*Work to be completed*
Lift out, unaltered, the lines of the material below between the line holding "## Interface Overview" and the line holding "the current app", counting both.

*Input data*
****************

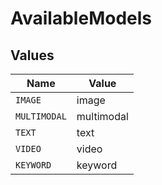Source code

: # AvailableModels


## Values

| Name         | Value        |
| ------------ | ------------ |
| `IMAGE`      | image        |
| `MULTIMODAL` | multimodal   |
| `TEXT`       | text         |
| `VIDEO`      | video        |
| `KEYWORD`    | keyword      |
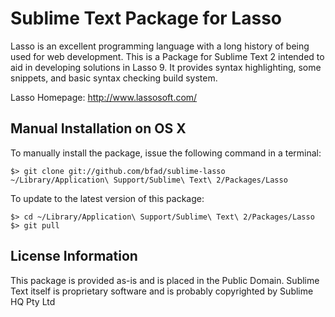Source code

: Sublime Text Package for Lasso
==============================

Lasso is an excellent programming language with a long history of being used for web development. This is a Package for Sublime Text 2 intended to aid in developing solutions in Lasso 9. It provides syntax highlighting, some snippets, and basic syntax checking build system.

Lasso Homepage: http://www.lassosoft.com/


## Manual Installation on OS X

To manually install the package, issue the following command in a terminal:

    $> git clone git://github.com/bfad/sublime-lasso ~/Library/Application\ Support/Sublime\ Text\ 2/Packages/Lasso

To update to the latest version of this package:

    $> cd ~/Library/Application\ Support/Sublime\ Text\ 2/Packages/Lasso
    $> git pull


## License Information

This package is provided as-is and is placed in the Public Domain.
Sublime Text itself is proprietary software and is probably copyrighted by Sublime HQ Pty Ltd
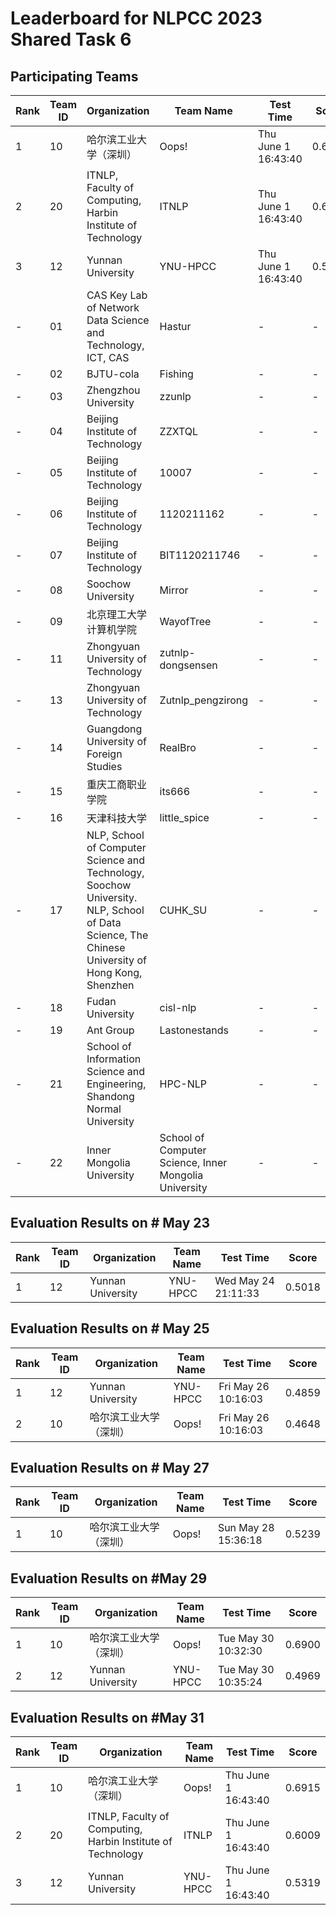 # Leaderboard for NLPCC 2023 Shared Task 6

## Participating Teams

| Rank | Team ID | Organization                                    | Team Name      | Test Time | Score |
|---|---------|---------------------|----------------|-----|------|
| 1 |  10     |  哈尔滨工业大学（深圳）   | Oops!      | Thu June 1 16:43:40 | 0.6915 |
| 2 |  20 | ITNLP, Faculty of Computing, Harbin Institute of Technology | ITNLP |  Thu June 1 16:43:40 | 0.6009 |
| 3 |  12     |  Yunnan University     | YNU-HPCC     | Thu June 1 16:43:40 | 0.5319 |
| - | 01      | CAS Key Lab of Network Data Science and Technology, ICT, CAS             | Hastur         | - | - |
| - | 02      | BJTU-cola                       | Fishing        |  - | - |
| - | 03      | Zhengzhou University            | zzunlp         |  - | - |
| - | 04      | Beijing Institute of Technology                   | ZZXTQL         |   - | - |
| -  | 05      | Beijing Institute of Technology                               | 10007          |  - | - |
| -  | 06      | Beijing Institute of Technology                                         | 1120211162     |  - | - |
| -  | 07      | Beijing Institute of Technology         | BIT1120211746  |  - | - |
| -  | 08      | Soochow University                                                      | Mirror         |  - | - |
| -  | 09      | 北京理工大学计算机学院                                                            | WayofTree      |  - | - |
| - | 11      | Zhongyuan University of Technology                                       | zutnlp-dongsensen |  - | - |
| - | 13 | Zhongyuan University of Technology | Zutnlp_pengzirong |  - | - |
| - | 14 | Guangdong University of Foreign Studies | RealBro |  - | - |
| - | 15 | 重庆工商职业学院 | its666 |  - | - |
| - | 16 | 天津科技大学 | little_spice |  - | - |
| - | 17 | NLP, School of Computer Science and Technology, Soochow University.<br>NLP, School of Data Science, The Chinese University of Hong Kong, Shenzhen | CUHK_SU |  - | - |
| - | 18 | Fudan University | cisl-nlp |  - | - |
| - | 19 | Ant Group | Lastonestands |  - | - |
| - | 21 | School of Information Science and Engineering, Shandong Normal University | HPC-NLP |  - | - |
| - | 22 | Inner Mongolia University | School of Computer Science, Inner Mongolia University |  - | - |

## Evaluation Results on \# May 23
| Rank | Team ID  | Organization | Team Name | Test Time | Score |
|------|----------|--------------|-----------|-----------|-------|
| 1 |  12     |  Yunnan University     | YNU-HPCC     | Wed May 24 21:11:33 | 0.5018 |

## Evaluation Results on \# May 25
| Rank | Team ID  | Organization | Team Name | Test Time | Score |
|------|----------|--------------|-----------|-----------|-------|
| 1 |  12     |  Yunnan University     | YNU-HPCC     | Fri May 26 10:16:03 | 0.4859 |
| 2 |  10     |  哈尔滨工业大学（深圳）      | Oops!       |  Fri May 26 10:16:03  | 0.4648 |

## Evaluation Results on \# May 27
| Rank | Team ID  | Organization | Team Name | Test Time | Score |
|------|----------|--------------|-----------|-----------|-------|
| 1 |  10     |  哈尔滨工业大学（深圳）   | Oops!      | Sun May 28 15:36:18 | 0.5239 |

## Evaluation Results  on \#May 29
| Rank | Team ID  | Organization | Team Name | Test Time | Score |
|------|----------|--------------|-----------|-----------|-------|
| 1 |  10     |  哈尔滨工业大学（深圳）   | Oops!      | Tue May 30 10:32:30 | 0.6900 |
| 2 |  12     |  Yunnan University     | YNU-HPCC     | Tue May 30 10:35:24 | 0.4969 |

## Evaluation Results  on \#May 31
| Rank | Team ID  | Organization | Team Name | Test Time | Score |
|------|----------|--------------|-----------|-----------|-------|
| 1 |  10     |  哈尔滨工业大学（深圳）   | Oops!      | Thu June 1 16:43:40 | 0.6915 |
| 2 |  20 | ITNLP, Faculty of Computing, Harbin Institute of Technology | ITNLP |  Thu June 1 16:43:40 | 0.6009 |
| 3 |  12     |  Yunnan University     | YNU-HPCC     | Thu June 1 16:43:40 | 0.5319 |
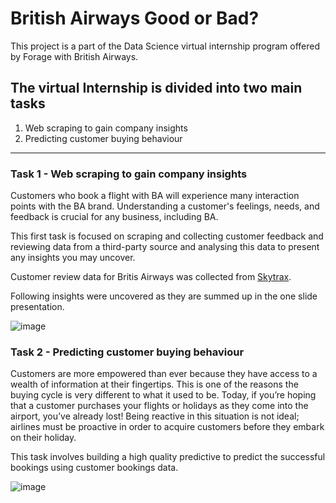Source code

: # British Airways Good or Bad?

This project is a part of the Data Science virtual internship program offered by Forage with British Airways. 

## The virtual Internship is divided into two main tasks 

1. Web scraping to gain company insights
2. Predicting customer buying behaviour

<hr>

### Task 1 - Web scraping to gain company insights

Customers who book a flight with BA will experience many interaction points with the BA brand. Understanding a customer's feelings, needs, and feedback is crucial for any business, including BA.

This first task is focused on scraping and collecting customer feedback and reviewing data from a third-party source and analysing this data to present any insights you may uncover.

Customer review data for Britis Airways was collected from [Skytrax](https://www.airlinequality.com/airline-reviews/british-airways).

Following insights were uncovered as they are summed up in the one slide presentation.

![image](https://user-images.githubusercontent.com/89634505/201470985-159e17d2-605d-46c1-a9f1-8d0cdd147245.png)

### Task 2 - Predicting customer buying behaviour

Customers are more empowered than ever because they have access to a wealth of information at their fingertips. This is one of the reasons the buying cycle is very different to what it used to be. Today, if you’re hoping that a customer purchases your flights or holidays as they come into the airport, you’ve already lost! Being reactive in this situation is not ideal; airlines must be proactive in order to acquire customers before they embark on their holiday.

This task involves building a high quality predictive to predict the successful bookings using customer bookings data.

![image](https://user-images.githubusercontent.com/89634505/201471191-cdd85024-1691-4136-b9f8-b4b1d8d42f72.png)
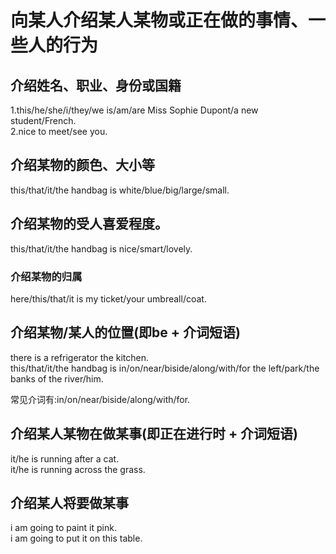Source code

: # 向某人介绍某人某物或正在做的事情、一些人的行为  

## 介绍姓名、职业、身份或国籍  
1.this/he/she/i/they/we is/am/are Miss Sophie Dupont/a new student/French.  
2.nice to meet/see you.    

## 介绍某物的颜色、大小等  
  this/that/it/the handbag is white/blue/big/large/small.  

## 介绍某物的受人喜爱程度。
  this/that/it/the handbag  is nice/smart/lovely.  

### 介绍某物的归属
  here/this/that/it is my ticket/your umbreall/coat.

## 介绍某物/某人的位置(即be + 介词短语)
  there is a refrigerator the kitchen.  
  this/that/it/the handbag is in/on/near/biside/along/with/for the left/park/the banks of the river/him.  

  常见介词有:in/on/near/biside/along/with/for.  

## 介绍某人某物在做某事(即正在进行时 + 介词短语)
  it/he is running after a cat.  
  it/he is running across the grass.  

## 介绍某人将要做某事
  i am going to paint it pink.  
  i am going to put it on this table.  

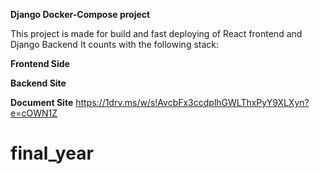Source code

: **Django Docker-Compose project**

This project is made for build and fast deploying of React frontend and Django Backend
It counts with the following stack:

**Frontend Side**


**Backend Site**

**Document Site**
https://1drv.ms/w/s!AvcbFx3ccdplhGWLThxPyY9XLXyn?e=cOWN1Z
# final_year
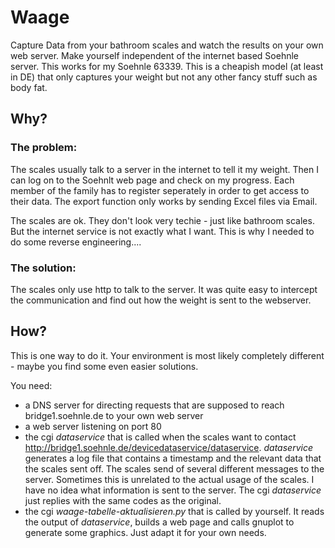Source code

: # Waage
Capture Data from your bathroom scales and watch the results on your own web server. Make yourself independent of the internet based Soehnle server.
This works for my Soehnle 63339. This is a cheapish model (at least in DE) that only captures your weight but not any other fancy stuff such as body fat.

## Why?

### The problem:
The scales usually talk to a server in the internet to tell it my weight. Then I can log on to the Soehnlt web page and check on my progress. Each member of the family has to register seperately in order to get access to their data.
The export function only works by sending Excel files via Email.

The scales are ok. They don't look very techie - just like bathroom scales. But the internet service is not exactly what I want. This is why I needed to do some reverse engineering....

### The solution:
The scales only use http to talk to the server. It was quite easy to intercept the communication and find out how the weight is sent to the webserver. 

## How?
This is one way to do it. Your environment is most likely completely different - maybe you find some even easier solutions.

You need:
* a DNS server for directing requests that are supposed to reach bridge1.soehnle.de to your own web server
* a web server listening on port 80
* the cgi *dataservice* that is called when the scales want to contact http://bridge1.soehnle.de/devicedataservice/dataservice. *dataservice* generates a log file that contains a timestamp and the relevant data that the scales sent off. The scales send of several different messages to the server. Sometimes this is unrelated to the actual usage of the scales. I have no idea what information is sent to the server. The cgi *dataservice* just replies with the same codes as the original.
* the cgi *waage-tabelle-aktualisieren.py* that is called by yourself. It reads the output of *dataservice*, builds a web page  and calls gnuplot to generate some graphics. Just adapt it for your own needs.

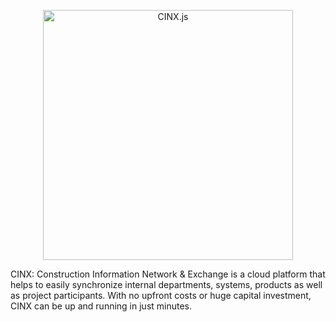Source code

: <p align="center">
  <img alt="CINX.js" width="400px" src="https://bratkoceri.github.io/cinxjs/assets/images/logo.png" />
</p>

CINX: Construction Information Network & Exchange is a cloud platform that helps to easily synchronize internal departments, systems, products as well as project participants. With no upfront costs or huge capital investment, CINX can be up and running in just minutes.


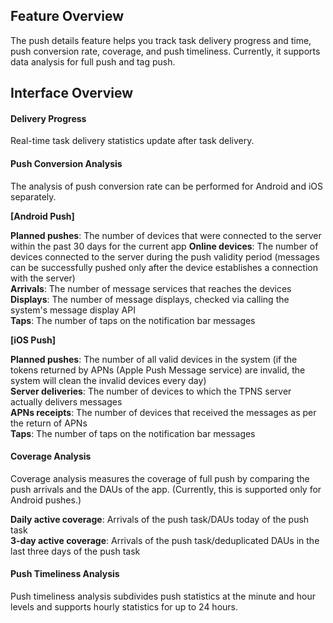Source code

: ## Feature Overview

The push details feature helps you track task delivery progress and time, push conversion rate, coverage, and push timeliness. Currently, it supports data analysis for full push and tag push.

## Interface Overview

#### Delivery Progress

Real-time task delivery statistics update after task delivery.

#### Push Conversion Analysis

The analysis of push conversion rate can be performed for Android and iOS separately.

**[Android Push]**

**Planned pushes**: The number of devices that were connected to the server within the past 30 days for the current app 
**Online devices**: The number of devices connected to the server during the push validity period (messages can be successfully pushed only after the device establishes a connection with the server)  
**Arrivals**: The number of message services that reaches the devices  
**Displays**: The number of message displays, checked via calling the system's message display API  
**Taps**: The number of taps on the notification bar messages  

**[iOS Push]**

**Planned pushes**: The number of all valid devices in the system (if the tokens returned by APNs (Apple Push Message service) are invalid, the system will clean the invalid devices every day)  
**Server deliveries**: The number of devices to which the TPNS server actually delivers messages  
**APNs receipts**: The number of devices that received the messages as per the return of APNs  
**Taps**: The number of taps on the notification bar messages  

#### Coverage Analysis

Coverage analysis measures the coverage of full push by comparing the push arrivals and the DAUs of the app. (Currently, this is supported only for Android pushes.)  

**Daily active coverage**: Arrivals of the push task/DAUs today of the push task  
**3-day active coverage**: Arrivals of the push task/deduplicated DAUs in the last three days of the push task  

#### Push Timeliness Analysis

Push timeliness analysis subdivides push statistics at the minute and hour levels and supports hourly statistics for up to 24 hours.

****************

*Task solution*
## Interface Overview

#### Delivery Progress

Real-time task delivery statistics update after task delivery.

#### Push Conversion Analysis

The analysis of push conversion rate can be performed for Android and iOS separately.

**[Android Push]**

**Planned pushes**: The number of devices that were connected to the server within the past 30 days for the current app 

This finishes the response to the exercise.